Sector and Nuclei Urban Land Use Representations

Sector and Nuclei Urban Land Use Representations

Source: adapted from H. Carter (1995) The Study of Urban Geography, Fourth Edition, London: Arnold, p. 126.

A study of residential areas done by Hoyt (1939) in the North American context concluded that the land use pattern was not a random distribution, nor sharply defined rectangular areas or concentric circles, but rather sectors. Thus, the effect of direction and time was added to the effect of distance. Transport corridors, such as rail lines, public transit, and major roads, are mainly responsible for creating sectors. Transport has a directional effect on land use, with growth taking place along a major axis. The sector representation also includes concentric transitional processes observed by Burgess, which occur in a specific direction.

Following Hoyt’s development of a sectorial city, Harris and Ullman (1945) introduced a more effective generalization of urban land uses.

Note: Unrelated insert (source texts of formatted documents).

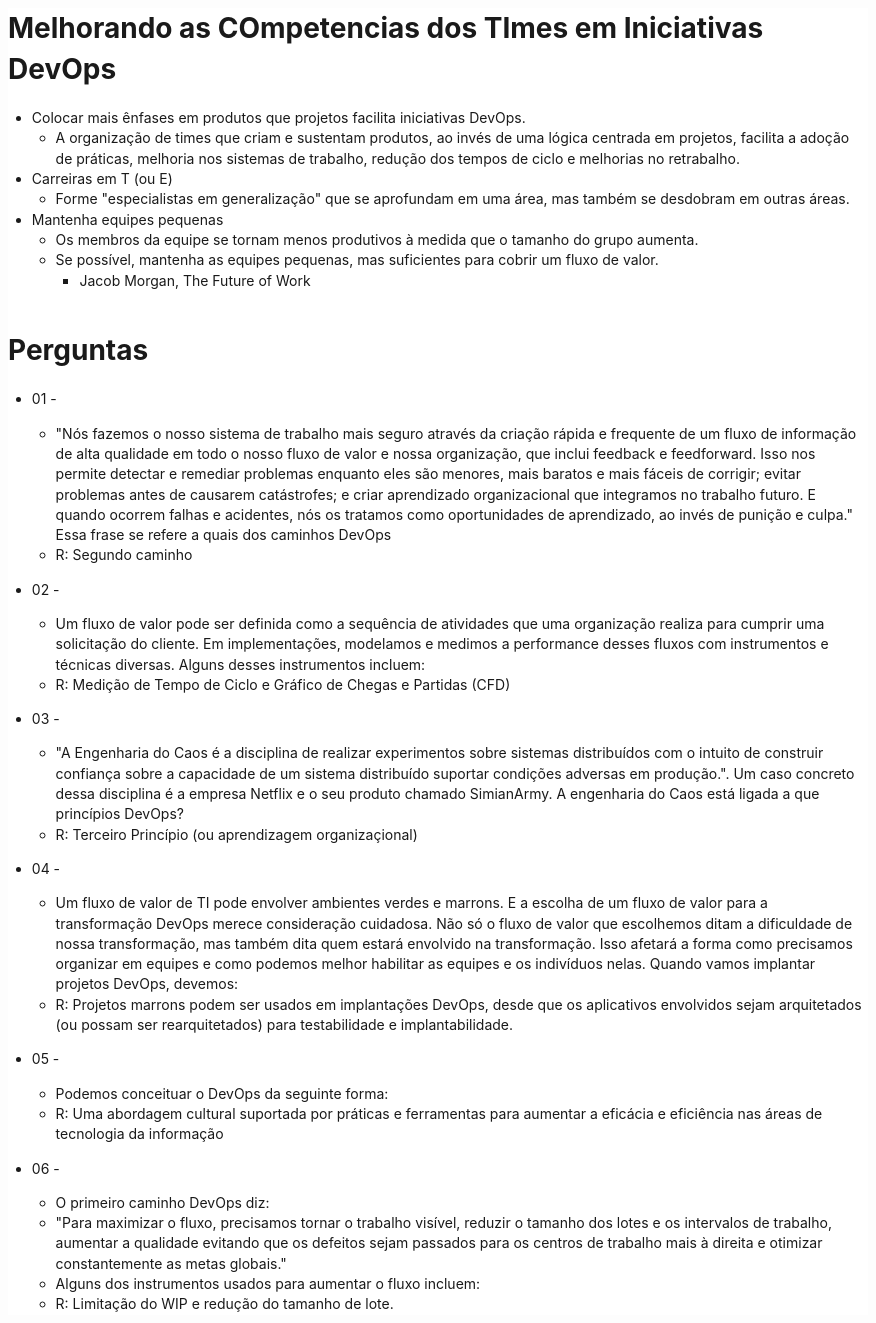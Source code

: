 <h1>Melhorando as COmpetencias dos TImes em Iniciativas DevOps</h1>

* Colocar mais ênfases em produtos que projetos facilita iniciativas DevOps.
    * A organização de times que criam e sustentam produtos, ao invés de uma lógica centrada em projetos, facilita a adoção de práticas, melhoria nos sistemas de trabalho, redução dos tempos de ciclo e melhorias no retrabalho.
* Carreiras em T (ou E)
    * Forme "especialistas em generalização" que se aprofundam em uma área, mas também se desdobram em outras áreas.
* Mantenha equipes pequenas
    * Os membros da equipe se tornam menos produtivos à medida que o tamanho do grupo aumenta.
    * Se possível, mantenha as equipes pequenas, mas suficientes para cobrir um fluxo de valor.
        * Jacob Morgan, The Future of Work

<h1>Perguntas</h1>

* 01 - 
    * "Nós fazemos o nosso sistema de trabalho mais seguro através da criação rápida e frequente de um  fluxo de informação de alta qualidade em todo o nosso fluxo de valor e nossa organização, que inclui feedback e feedforward. Isso nos permite detectar e remediar problemas enquanto eles são menores, mais baratos e mais fáceis de corrigir; evitar problemas antes de causarem catástrofes; e criar aprendizado organizacional que integramos no trabalho futuro. E quando ocorrem falhas e acidentes, nós os tratamos como oportunidades de aprendizado, ao invés de punição e culpa." Essa frase se refere a quais dos caminhos DevOps
    * R: Segundo caminho

* 02 - 
    * Um fluxo de valor pode ser definida como a sequência de atividades que uma organização realiza para cumprir uma solicitação do cliente. Em implementações, modelamos e medimos a performance desses fluxos com instrumentos e técnicas diversas. Alguns desses instrumentos incluem:
    * R: Medição de Tempo de Ciclo e Gráfico de Chegas e Partidas (CFD)

* 03 - 
    * "A Engenharia do Caos é a disciplina de realizar experimentos sobre sistemas distribuídos com o intuito de construir confiança sobre a capacidade de um sistema distribuído suportar condições adversas em produção.". Um caso concreto dessa disciplina é a empresa Netflix e o seu produto chamado SimianArmy. A engenharia do Caos está ligada a que princípios DevOps?
    * R: Terceiro Princípio (ou aprendizagem organizaçional)

* 04 - 
    * Um fluxo de valor de TI pode envolver ambientes verdes e marrons. E a escolha de um fluxo de valor para a transformação DevOps merece consideração cuidadosa. Não só o fluxo de valor que escolhemos ditam a dificuldade de nossa transformação, mas também dita quem estará envolvido na transformação. Isso afetará a forma como precisamos organizar em equipes e como podemos melhor habilitar as equipes e os indivíduos nelas. Quando vamos implantar projetos DevOps, devemos:
    * R: Projetos marrons podem ser usados em implantações DevOps, desde que os aplicativos envolvidos sejam arquitetados (ou possam ser rearquitetados) para testabilidade e implantabilidade. 

 * 05 - 
    * Podemos conceituar o DevOps da seguinte forma:
    * R: Uma abordagem cultural suportada por práticas e ferramentas para aumentar a eficácia e eficiência nas áreas de tecnologia da informação

* 06 - 
    * O primeiro caminho DevOps diz:
    * "Para maximizar o fluxo, precisamos tornar o trabalho visível, reduzir o tamanho dos lotes e os intervalos de trabalho, aumentar a qualidade evitando que os defeitos sejam passados para os centros de trabalho mais à direita e otimizar constantemente as metas globais."
    * Alguns dos instrumentos usados para aumentar o fluxo incluem:
    * R: Limitação do WIP e redução do tamanho de lote.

It was brought forward that many towns and nearly all large cities do not grow around one CBD, but are formed by the progressive integration of a number of separate nuclei in the urban spatial structure. These nodes become specialized and differentiated in the growth process and are not located in relation to any distance attribute, but are bound by several factors:

  • Differential accessibility. Some activities require specialized facilities such as port and rail terminals. For instance, the retailing sector demands maximum accessibility, which is often different from the centrality offered in the CBD.
  • Land use compatibility. Similar activities group together since proximity implies improved interactions through economies of agglomeration. Service activities such as banks, insurance companies, stores, and institutions are strongly interacting with each other, and this can be defined as centripetal forces between activities.
  • Land use incompatibility. Some activities are repelling each other such as high-quality residential and heavy industrial areas. This may be defined as centrifugal forces and one of the main reasons why poorer neighborhoods tend to be located on the eastern side, at least in industrial cities. Since in the northern hemisphere, prevailing winds tend to be westerlies, eastern sections of industrial cities tended to have a higher level of exposure to industrial air pollution.
  • Location suitability. Some activities cannot afford the rent of the optimal site for their location. They are thus located at cheaper places, which are not optimal, but suitable for these activities.

Harris and Ullman’s poly-nuclear model was the first to represent the fragmentation of urban areas, specialized functions as well as suburbanization.